As the joke goes, you're not paranoid if they're really watching you. And guess what? Every year, they gain a little more control over your data, your life — and then, emboldened, they watch you a little closer.
Mark Morford's anguished diatribe-cum-postmortem on Congress passing the Real ID Act reads like Winston Smith's secret diary, but without any of the fun parts. The thing is, this is not fiction. This happened right here under our noses, just the other week, in the U.S. of A.
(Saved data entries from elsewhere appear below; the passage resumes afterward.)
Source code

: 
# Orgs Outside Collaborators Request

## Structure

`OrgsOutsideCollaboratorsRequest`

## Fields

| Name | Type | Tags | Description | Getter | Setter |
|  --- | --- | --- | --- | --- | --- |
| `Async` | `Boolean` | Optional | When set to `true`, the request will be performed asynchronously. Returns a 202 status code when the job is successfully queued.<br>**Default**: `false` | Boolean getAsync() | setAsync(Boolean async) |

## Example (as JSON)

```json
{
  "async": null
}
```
Well, now we've done it. Congress just passed it and Dubya has promised to sign it [done, RvB] and the Homeland Security Department is giddier than Mel Gibson in a nail factory over it and marketers nationwide are salivating at the groin at the prospect of it, and the next big step toward America becoming an even more delightfully paranoid and draconian Big Brother wonderland has now officially been taken. It's called Real ID. It is, in short, a new and genetically mutated type of driver's license for all Americans, replacing your current license and replacing your Social Security card and replacing your sense of well-being and privacy and humanity and part of a new, uniform, deeply sinister, national uniform card system whereby every person living and breathing in these paranoid and tense times shall henceforth be much more traceable and watchable given how we will all soon be required by law to carry this super-deluxe computerized ID card with us at all times, packed as it will be with more personal, digitized info about you than even your mother knows.
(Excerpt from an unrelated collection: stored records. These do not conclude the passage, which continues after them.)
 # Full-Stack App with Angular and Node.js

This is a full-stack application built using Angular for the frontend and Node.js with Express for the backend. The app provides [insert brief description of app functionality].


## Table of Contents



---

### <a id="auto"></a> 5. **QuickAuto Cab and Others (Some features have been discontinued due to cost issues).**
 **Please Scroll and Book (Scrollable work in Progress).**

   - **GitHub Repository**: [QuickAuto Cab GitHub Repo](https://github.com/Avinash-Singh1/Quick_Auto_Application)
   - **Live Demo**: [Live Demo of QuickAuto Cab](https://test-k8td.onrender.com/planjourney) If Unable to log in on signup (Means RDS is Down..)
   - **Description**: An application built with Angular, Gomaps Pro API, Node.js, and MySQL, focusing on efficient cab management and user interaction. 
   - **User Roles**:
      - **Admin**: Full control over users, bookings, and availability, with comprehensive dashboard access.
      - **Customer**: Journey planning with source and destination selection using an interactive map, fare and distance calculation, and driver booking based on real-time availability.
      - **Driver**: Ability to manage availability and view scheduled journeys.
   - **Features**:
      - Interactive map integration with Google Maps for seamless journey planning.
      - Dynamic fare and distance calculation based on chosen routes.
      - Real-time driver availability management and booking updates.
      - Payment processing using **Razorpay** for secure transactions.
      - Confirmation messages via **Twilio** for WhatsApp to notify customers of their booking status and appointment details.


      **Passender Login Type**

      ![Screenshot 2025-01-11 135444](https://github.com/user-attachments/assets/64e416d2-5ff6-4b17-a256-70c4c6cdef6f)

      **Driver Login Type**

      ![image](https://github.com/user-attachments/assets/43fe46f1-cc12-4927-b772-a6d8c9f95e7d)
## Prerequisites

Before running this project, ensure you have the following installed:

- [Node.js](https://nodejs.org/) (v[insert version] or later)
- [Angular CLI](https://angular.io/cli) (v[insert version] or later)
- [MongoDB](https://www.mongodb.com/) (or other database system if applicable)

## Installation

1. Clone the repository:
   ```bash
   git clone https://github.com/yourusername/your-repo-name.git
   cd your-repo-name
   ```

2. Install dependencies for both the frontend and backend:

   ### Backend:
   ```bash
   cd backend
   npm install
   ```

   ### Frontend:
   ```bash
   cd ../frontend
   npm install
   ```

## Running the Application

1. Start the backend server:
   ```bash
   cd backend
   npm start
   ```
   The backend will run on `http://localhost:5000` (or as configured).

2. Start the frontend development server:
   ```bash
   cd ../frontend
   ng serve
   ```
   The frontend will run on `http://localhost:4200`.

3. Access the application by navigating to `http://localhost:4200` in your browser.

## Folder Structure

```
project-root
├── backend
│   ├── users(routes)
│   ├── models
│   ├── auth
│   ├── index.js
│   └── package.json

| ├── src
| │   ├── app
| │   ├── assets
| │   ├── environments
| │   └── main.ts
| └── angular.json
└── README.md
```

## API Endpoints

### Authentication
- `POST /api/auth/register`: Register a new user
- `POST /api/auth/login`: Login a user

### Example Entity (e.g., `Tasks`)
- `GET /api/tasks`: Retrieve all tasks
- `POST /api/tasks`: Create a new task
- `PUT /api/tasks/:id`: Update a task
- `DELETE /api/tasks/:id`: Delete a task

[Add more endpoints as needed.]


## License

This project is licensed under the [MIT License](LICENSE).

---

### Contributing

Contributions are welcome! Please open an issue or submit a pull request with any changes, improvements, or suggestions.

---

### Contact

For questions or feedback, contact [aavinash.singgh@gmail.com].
What does the new law mean? It mandates a National I.D. Card by another name. Among other ominous things,
[It] require[s] everyone to hand over not one, not two, but fully four types of documentation to renew their driver's license, such as a photo ID, a birth certificate, proof that their Social Security number is legit and something that validates their home address, like a phone bill. DMV employees will then have to verify the documents against giant teeming federal databases and store the documents and a digital photo of you in a database. Isn't that fun? Doesn't that sound gratifying? What's more, the card's design plan includes multiple openings for the Homeland Security Department to add on whatever features they deem necessary, with or without your knowledge, consent or who the hell cares what you think because we do what we want now please shut the hell up and quit asking questions. Computer (RFID) microchip? Likely. Digital fingerprint? Sure. Political affiliation? You bet.
Meanwhile, Bush-worshipping conservatives continue to insist that the ACLU — never more needed than in times like these — is an "enemy of the state," and that civil liberties are for commies. John Lopez of No Treason sets the record straight.


I'm a libertarian myself and have little love for the ACLU. For every time that the ACLU defends a real civil liberty, it attacks one at least as often. That's the reason why I give my money to libertarian groups like the Institute for Justice and not the ACLU.
Posted by: MikeT | Saturday, May 21, 2005 at 03:16 PM
I'm a libertarian, and I like the ACLU about 70% of the time. They've clearly decided that they're not going to defend gun rights, but they do a pretty good job with the rest. Sometimes they go overboard (ala Gray Davis recall election), but I'm generally glad to have them around.